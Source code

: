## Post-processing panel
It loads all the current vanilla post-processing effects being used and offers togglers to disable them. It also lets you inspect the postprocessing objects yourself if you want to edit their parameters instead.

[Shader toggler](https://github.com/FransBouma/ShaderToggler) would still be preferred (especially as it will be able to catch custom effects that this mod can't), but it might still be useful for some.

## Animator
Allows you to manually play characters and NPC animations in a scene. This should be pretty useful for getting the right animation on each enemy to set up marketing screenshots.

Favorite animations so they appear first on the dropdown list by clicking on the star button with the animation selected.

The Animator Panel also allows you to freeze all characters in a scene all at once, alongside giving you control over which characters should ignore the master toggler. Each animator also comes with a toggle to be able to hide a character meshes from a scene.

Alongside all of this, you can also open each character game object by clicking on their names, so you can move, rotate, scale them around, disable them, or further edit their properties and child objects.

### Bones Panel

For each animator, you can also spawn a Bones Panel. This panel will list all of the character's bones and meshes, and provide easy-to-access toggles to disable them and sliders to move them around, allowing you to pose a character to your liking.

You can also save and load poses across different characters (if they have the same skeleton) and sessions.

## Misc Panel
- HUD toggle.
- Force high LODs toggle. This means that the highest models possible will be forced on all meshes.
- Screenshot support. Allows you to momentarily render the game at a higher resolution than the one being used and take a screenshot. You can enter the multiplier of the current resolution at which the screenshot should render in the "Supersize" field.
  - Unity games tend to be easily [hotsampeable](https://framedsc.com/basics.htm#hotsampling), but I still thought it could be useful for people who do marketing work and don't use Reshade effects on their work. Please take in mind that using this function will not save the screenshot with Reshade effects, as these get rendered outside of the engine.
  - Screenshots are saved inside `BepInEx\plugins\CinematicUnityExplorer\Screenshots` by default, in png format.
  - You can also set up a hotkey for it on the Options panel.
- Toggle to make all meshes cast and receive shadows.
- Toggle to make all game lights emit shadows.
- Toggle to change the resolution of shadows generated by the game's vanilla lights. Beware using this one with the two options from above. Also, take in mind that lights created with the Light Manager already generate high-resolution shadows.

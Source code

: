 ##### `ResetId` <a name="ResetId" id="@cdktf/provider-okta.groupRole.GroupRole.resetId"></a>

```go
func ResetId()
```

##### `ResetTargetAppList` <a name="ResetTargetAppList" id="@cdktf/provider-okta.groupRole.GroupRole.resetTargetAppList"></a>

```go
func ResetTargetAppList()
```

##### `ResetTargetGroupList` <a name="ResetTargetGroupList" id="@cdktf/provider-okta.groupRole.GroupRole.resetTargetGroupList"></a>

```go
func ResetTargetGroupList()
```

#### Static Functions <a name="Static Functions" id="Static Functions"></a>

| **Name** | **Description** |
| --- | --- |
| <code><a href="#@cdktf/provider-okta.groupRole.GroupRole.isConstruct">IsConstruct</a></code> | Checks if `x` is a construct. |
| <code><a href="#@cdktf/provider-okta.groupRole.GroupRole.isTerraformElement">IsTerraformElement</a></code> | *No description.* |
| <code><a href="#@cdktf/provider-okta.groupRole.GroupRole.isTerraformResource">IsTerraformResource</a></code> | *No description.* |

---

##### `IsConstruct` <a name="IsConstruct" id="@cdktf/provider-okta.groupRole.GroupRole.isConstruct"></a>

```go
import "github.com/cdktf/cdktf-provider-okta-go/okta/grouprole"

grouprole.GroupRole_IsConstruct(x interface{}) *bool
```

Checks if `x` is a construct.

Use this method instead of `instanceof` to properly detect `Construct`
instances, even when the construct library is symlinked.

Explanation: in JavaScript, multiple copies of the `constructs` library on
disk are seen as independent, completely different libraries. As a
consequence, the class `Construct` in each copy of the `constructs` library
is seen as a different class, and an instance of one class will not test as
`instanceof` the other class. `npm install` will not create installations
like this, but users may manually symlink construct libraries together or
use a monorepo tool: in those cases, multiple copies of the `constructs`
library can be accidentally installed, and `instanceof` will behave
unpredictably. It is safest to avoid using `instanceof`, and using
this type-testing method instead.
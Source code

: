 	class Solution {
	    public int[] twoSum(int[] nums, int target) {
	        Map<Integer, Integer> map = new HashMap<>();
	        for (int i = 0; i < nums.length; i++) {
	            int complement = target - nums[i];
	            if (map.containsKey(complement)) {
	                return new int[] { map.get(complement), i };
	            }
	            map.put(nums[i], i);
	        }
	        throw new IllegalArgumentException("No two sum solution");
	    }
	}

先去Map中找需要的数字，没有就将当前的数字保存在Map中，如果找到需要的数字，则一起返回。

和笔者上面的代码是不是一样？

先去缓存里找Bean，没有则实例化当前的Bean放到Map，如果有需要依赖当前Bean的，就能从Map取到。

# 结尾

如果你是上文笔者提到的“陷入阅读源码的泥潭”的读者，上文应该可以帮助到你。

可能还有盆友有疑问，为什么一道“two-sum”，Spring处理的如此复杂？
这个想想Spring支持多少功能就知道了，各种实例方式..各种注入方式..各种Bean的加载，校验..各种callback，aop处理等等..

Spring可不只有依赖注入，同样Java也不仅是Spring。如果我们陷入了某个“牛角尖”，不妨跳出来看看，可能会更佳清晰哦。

======

Work item.
Lines above that contain the string "cdktf" make up the answer.

Response area.
: ##### `ResetId` <a name="ResetId" id="@cdktf/provider-okta.groupRole.GroupRole.resetId"></a>
##### `ResetTargetAppList` <a name="ResetTargetAppList" id="@cdktf/provider-okta.groupRole.GroupRole.resetTargetAppList"></a>
##### `ResetTargetGroupList` <a name="ResetTargetGroupList" id="@cdktf/provider-okta.groupRole.GroupRole.resetTargetGroupList"></a>
| <code><a href="#@cdktf/provider-okta.groupRole.GroupRole.isConstruct">IsConstruct</a></code> | Checks if `x` is a construct. |
| <code><a href="#@cdktf/provider-okta.groupRole.GroupRole.isTerraformElement">IsTerraformElement</a></code> | *No description.* |
| <code><a href="#@cdktf/provider-okta.groupRole.GroupRole.isTerraformResource">IsTerraformResource</a></code> | *No description.* |
##### `IsConstruct` <a name="IsConstruct" id="@cdktf/provider-okta.groupRole.GroupRole.isConstruct"></a>
import "github.com/cdktf/cdktf-provider-okta-go/okta/grouprole"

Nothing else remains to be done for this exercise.